APRIL 07, 2015
A leaked transcript of cockpit conversations in the Polish
president’s plane which crashed in Russia in April 2010 confirm that Lech
Kaczynski’s entourage pressured the pilots to land despite thick fog.
Poland’s RMF FM radio station said that the transcripts it
published were from the cockpit voice recorder, which was recovered from the
crash site soon after the tragedy.
Polish investigators managed to decipher 30 percent more of
the conversations inside the cockpit by applying different equipment, it added.
According to the transcript, the crew was concerned about
the weather conditions at Smolensk Airport and considered turning back or
diverting to another airport.
But they were still pressured to land in thick fog so that
President Kaczynski would make it in time to his destination without delay.
"We will try [to land] until we make it," the head
of diplomatic protocol in the Polish Foreign Ministry, Mariusz Kazana, told the
captain around 15 minutes before the crash.
Polish Air Force commander General Andrzej Blasik remained
on the flight deck up to the moment the plane hit the ground, killing 96
people, including the Polish president and his wife, the head of the National
Bank, top military commanders and other high-ranking officials.

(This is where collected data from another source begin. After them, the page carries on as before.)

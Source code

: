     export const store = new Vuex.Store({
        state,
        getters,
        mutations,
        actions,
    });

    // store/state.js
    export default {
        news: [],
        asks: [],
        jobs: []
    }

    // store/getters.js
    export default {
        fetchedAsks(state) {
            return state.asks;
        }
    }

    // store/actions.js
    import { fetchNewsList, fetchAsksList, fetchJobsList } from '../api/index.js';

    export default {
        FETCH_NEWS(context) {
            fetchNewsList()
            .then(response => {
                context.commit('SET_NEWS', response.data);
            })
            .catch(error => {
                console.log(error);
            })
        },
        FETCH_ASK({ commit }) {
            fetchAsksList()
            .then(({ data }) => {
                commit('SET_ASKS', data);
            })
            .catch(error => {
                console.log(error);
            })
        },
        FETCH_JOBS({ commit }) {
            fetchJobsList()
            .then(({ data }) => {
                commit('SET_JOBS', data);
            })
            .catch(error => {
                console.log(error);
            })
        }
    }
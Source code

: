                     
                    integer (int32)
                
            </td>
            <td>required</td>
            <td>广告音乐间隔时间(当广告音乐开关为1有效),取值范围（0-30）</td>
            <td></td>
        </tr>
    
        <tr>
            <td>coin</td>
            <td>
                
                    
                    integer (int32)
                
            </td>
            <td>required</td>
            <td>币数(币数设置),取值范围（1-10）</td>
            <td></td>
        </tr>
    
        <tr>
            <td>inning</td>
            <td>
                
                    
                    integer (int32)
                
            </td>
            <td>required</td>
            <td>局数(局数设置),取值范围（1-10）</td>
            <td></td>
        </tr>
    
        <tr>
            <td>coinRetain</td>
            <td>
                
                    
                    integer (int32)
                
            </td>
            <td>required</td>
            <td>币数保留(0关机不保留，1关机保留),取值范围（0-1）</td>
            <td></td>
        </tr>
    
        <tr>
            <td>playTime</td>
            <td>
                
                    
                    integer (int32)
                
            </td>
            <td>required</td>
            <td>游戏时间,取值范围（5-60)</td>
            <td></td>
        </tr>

"This is a fact, we must make it to the end,"
Blasik said, according to the transcript from the voice recorder.
Later, with just over half a minute before the crash and the
Tupolev-154M being at an altitude of 300 meters, he encouraged the pilots by
saying: “You'll fit in. Be bolder.”
The transcript revealed that during the last three minutes
the plane was in the air unauthorized persons kept entering and leaving the
cockpit, while somebody was constantly calling for quiet.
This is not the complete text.